Cross-layer implications

• Treatment economics. If a replicated, controlled trial holds up, ketogenic dietary therapy could become the first metabolically-anchored treatment for AN. That reshapes how residential and outpatient programmes are staffed — dietitians and metabolic monitoring move from the periphery to the centre.
• Insurance. Dietary therapy is not a billable code in most US plans for psychiatric indications. A Nature-grade evidence chain forces that conversation.
• Research pipeline. Bipolar disorder, treatment-resistant depression and schizophrenia trials of ketogenic therapy are already running (Stanford, Edinburgh, McLean). An AN positive signal accelerates funding for that whole programme.
• Cultural risk. "Keto cures anorexia" headlines have already arrived. The disorder's relationship with restrictive eating frameworks is the exact place where careless coverage can do damage.

Recommendations

Addressed to the patients, families and clinicians for whom this story is operationally relevant. Not investment advice; not a treatment protocol.

If you or someone close to you has anorexia:

• Do not start a ketogenic diet on your own based on this study. The active ingredient in the trial includes the supervision package. Recreating just the macros recreates a relapse risk.
• It is reasonable to raise this study with a treating psychiatrist or dietitian. Ask whether a supervised metabolic-psychiatry programme exists near you. As of mid-2026, fewer than a dozen exist worldwide.

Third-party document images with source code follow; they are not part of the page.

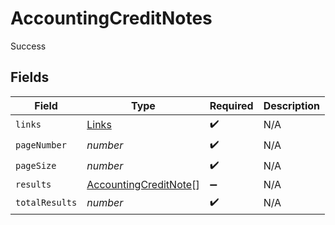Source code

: # AccountingCreditNotes

Success


## Fields

| Field                                                                 | Type                                                                  | Required                                                              | Description                                                           |
| --------------------------------------------------------------------- | --------------------------------------------------------------------- | --------------------------------------------------------------------- | --------------------------------------------------------------------- |
| `links`                                                               | [Links](../../models/shared/links.md)                                 | :heavy_check_mark:                                                    | N/A                                                                   |
| `pageNumber`                                                          | *number*                                                              | :heavy_check_mark:                                                    | N/A                                                                   |
| `pageSize`                                                            | *number*                                                              | :heavy_check_mark:                                                    | N/A                                                                   |
| `results`                                                             | [AccountingCreditNote](../../models/shared/accountingcreditnote.md)[] | :heavy_minus_sign:                                                    | N/A                                                                   |
| `totalResults`                                                        | *number*                                                              | :heavy_check_mark:                                                    | N/A                                                                   |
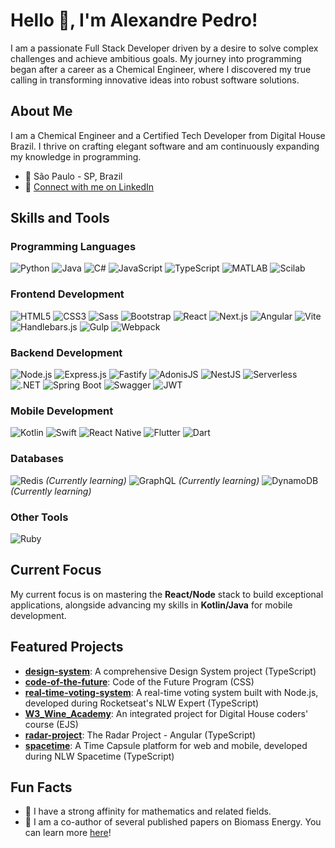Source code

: # Hello 👋, I'm Alexandre Pedro!

I am a passionate Full Stack Developer driven by a desire to solve complex challenges and achieve ambitious goals. My journey into programming began after a career as a Chemical Engineer, where I discovered my true calling in transforming innovative ideas into robust software solutions.

## About Me

I am a Chemical Engineer and a Certified Tech Developer from Digital House Brazil. I thrive on crafting elegant software and am continuously expanding my knowledge in programming.

- 📍 São Paulo - SP, Brazil
- 🔗 [Connect with me on LinkedIn](https://www.linkedin.com/in/alexandre-da-costa-pedro-a319b62b/)

## Skills and Tools

### Programming Languages
![Python](https://img.shields.io/badge/Python-3776AB?style=for-the-badge&logo=python&logoColor=white)
![Java](https://img.shields.io/badge/Java-007396?style=for-the-badge&logo=java&logoColor=white)
![C#](https://img.shields.io/badge/C%23-239120?style=for-the-badge&logo=c-sharp&logoColor=white)
![JavaScript](https://img.shields.io/badge/JavaScript-F7DF1E?style=for-the-badge&logo=javascript&logoColor=black)
![TypeScript](https://img.shields.io/badge/TypeScript-007ACC?style=for-the-badge&logo=typescript&logoColor=white)
![MATLAB](https://img.shields.io/badge/MATLAB-0076A8?style=for-the-badge&logo=matlab&logoColor=white)
![Scilab](https://img.shields.io/badge/Scilab-A8200D?style=for-the-badge&logo=scilab&logoColor=white)

### Frontend Development
![HTML5](https://img.shields.io/badge/HTML5-E34F26?style=for-the-badge&logo=html5&logoColor=white)
![CSS3](https://img.shields.io/badge/CSS3-1572B6?style=for-the-badge&logo=css3&logoColor=white)
![Sass](https://img.shields.io/badge/Sass-CC6699?style=for-the-badge&logo=sass&logoColor=white)
![Bootstrap](https://img.shields.io/badge/Bootstrap-7952B3?style=for-the-badge&logo=bootstrap&logoColor=white)
![React](https://img.shields.io/badge/React-61DAFB?style=for-the-badge&logo=react&logoColor=black)
![Next.js](https://img.shields.io/badge/Next.js-000000?style=for-the-badge&logo=next.js&logoColor=white)
![Angular](https://img.shields.io/badge/Angular-DD0031?style=for-the-badge&logo=angular&logoColor=white)
![Vite](https://img.shields.io/badge/Vite-646CFF?style=for-the-badge&logo=vite&logoColor=white)
![Handlebars.js](https://img.shields.io/badge/Handlebars.js-000000?style=for-the-badge&logo=handlebars.js&logoColor=white)
![Gulp](https://img.shields.io/badge/Gulp-CF4647?style=for-the-badge&logo=gulp&logoColor=white)
![Webpack](https://img.shields.io/badge/Webpack-8DD6F9?style=for-the-badge&logo=webpack&logoColor=black)

### Backend Development
![Node.js](https://img.shields.io/badge/Node.js-339933?style=for-the-badge&logo=node.js&logoColor=white)
![Express.js](https://img.shields.io/badge/Express.js-000000?style=for-the-badge&logo=express&logoColor=white)
![Fastify](https://img.shields.io/badge/Fastify-000000?style=for-the-badge&logo=fastify&logoColor=white)
![AdonisJS](https://img.shields.io/badge/AdonisJS-5A45FF?style=for-the-badge&logo=adonisjs&logoColor=white)
![NestJS](https://img.shields.io/badge/NestJS-E0234E?style=for-the-badge&logo=nestjs&logoColor=white)
![Serverless](https://img.shields.io/badge/Serverless-FD5757?style=for-the-badge&logo=serverless&logoColor=white)
![.NET](https://img.shields.io/badge/.NET-512BD4?style=for-the-badge&logo=dotnet&logoColor=white)
![Spring Boot](https://img.shields.io/badge/Spring%20Boot-6DB33F?style=for-the-badge&logo=spring-boot&logoColor=white)
![Swagger](https://img.shields.io/badge/Swagger-85EA2D?style=for-the-badge&logo=swagger&logoColor=black)
![JWT](https://img.shields.io/badge/JWT-000000?style=for-the-badge&logo=json-web-tokens&logoColor=white)

### Mobile Development
![Kotlin](https://img.shields.io/badge/Kotlin-7F52FF?style=for-the-badge&logo=kotlin&logoColor=white)
![Swift](https://img.shields.io/badge/Swift-FA7343?style=for-the-badge&logo=swift&logoColor=white)
![React Native](https://img.shields.io/badge/React%20Native-61DAFB?style=for-the-badge&logo=react&logoColor=black)
![Flutter](https://img.shields.io/badge/Flutter-02569B?style=for-the-badge&logo=flutter&logoColor=white)
![Dart](https://img.shields.io/badge/Dart-0175C2?style=for-the-badge&logo=dart&logoColor=white)

### Databases
![Redis](https://img.shields.io/badge/Redis-CC292C?style=for-the-badge&logo=redis&logoColor=white) *(Currently learning)*
![GraphQL](https://img.shields.io/badge/GraphQL-E10098?style=for-the-badge&logo=graphql&logoColor=white) *(Currently learning)*
![DynamoDB](https://img.shields.io/badge/DynamoDB-4053D6?style=for-the-badge&logo=amazon-dynamodb&logoColor=white) *(Currently learning)*

### Other Tools
![Ruby](https://img.shields.io/badge/Ruby-CC342D?style=for-the-badge&logo=ruby&logoColor=white)

## Current Focus

My current focus is on mastering the **React/Node** stack to build exceptional applications, alongside advancing my skills in **Kotlin/Java** for mobile development.

## Featured Projects

- **[design-system](https://github.com/alexandrecpedro/design-system)**: A comprehensive Design System project (TypeScript)
- **[code-of-the-future](https://github.com/alexandrecpedro/code-of-the-future)**: Code of the Future Program (CSS)
- **[real-time-voting-system](https://github.com/alexandrecpedro/real-time-voting-system)**: A real-time voting system built with Node.js, developed during Rocketseat's NLW Expert (TypeScript)
- **[W3_Wine_Academy](https://github.com/alexandrecpedro/W3_Wine_Academy)**: An integrated project for Digital House coders' course (EJS)
- **[radar-project](https://github.com/alexandrecpedro/radar-project)**: The Radar Project - Angular (TypeScript)
- **[spacetime](https://github.com/alexandrecpedro/spacetime)**: A Time Capsule platform for web and mobile, developed during NLW Spacetime (TypeScript)

## Fun Facts

- 🔢 I have a strong affinity for mathematics and related fields.
- 📝 I am a co-author of several published papers on Biomass Energy. You can learn more [here](https://www.linkedin.com/in/alexandre-da-costa-pedro-a319b62b/)!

If you are a clinician treating eating disorders:

• The paper is Frank et al., Nature, 2026. Worth reading the methods in full before forming a view.
• The realistic near-term action is not implementation. It is referring suitable patients into the controlled trial that will follow this pilot.

If you are a payer, a programme director, or a policy lead:

• Watch for the controlled follow-up trial. That is the data point that should change procurement, not this one.
• Metabolic monitoring infrastructure (ketone strips, dietitian capacity, psychiatric integration) is the rate-limit if this scales. Building that capacity is a sensible no-regret move regardless of whether keto specifically wins.

Uncertainty ledger

• Will a controlled trial replicate the 72% figure? Most psychiatric pilots lose 30–50% of their effect under control. Plan for that.
• Does the effect hold in lower-BMI, male, and non-White patients? Unknown.
• Is it the ketones, the wraparound, the structure of having a tightly-defined "what to eat" rulebook, or some combination? The pilot cannot separate these.
• What is the 12-month relapse rate? Three-month follow-up is encouraging; AN relapse curves typically run longer.

Bottom Line

Anorexia nervosa is the deadliest psychiatric disorder, and the standard treatment toolkit has not meaningfully expanded since the 1990s. A 22-patient Nature pilot from UC San Diego is too small to change practice and too important to ignore: it is the first credible signal that the disorder may be treatable through the metabolism rather than around it. The right response is a controlled trial, not a TikTok protocol.

Sources

• Frank G et al., Nature, 2026 — primary publication. Tier 1.
• New Scientist, "Keto diet shows real promise for anorexia recovery," 3 June 2026. Tier 2.
• Fox News Health, "Keto diet may help reduce anorexia nervosa symptoms," 4 June 2026. Tier 3 (used for press-release framing, not load-bearing).
• UC San Diego Health press release, 3 June 2026. Tier 2.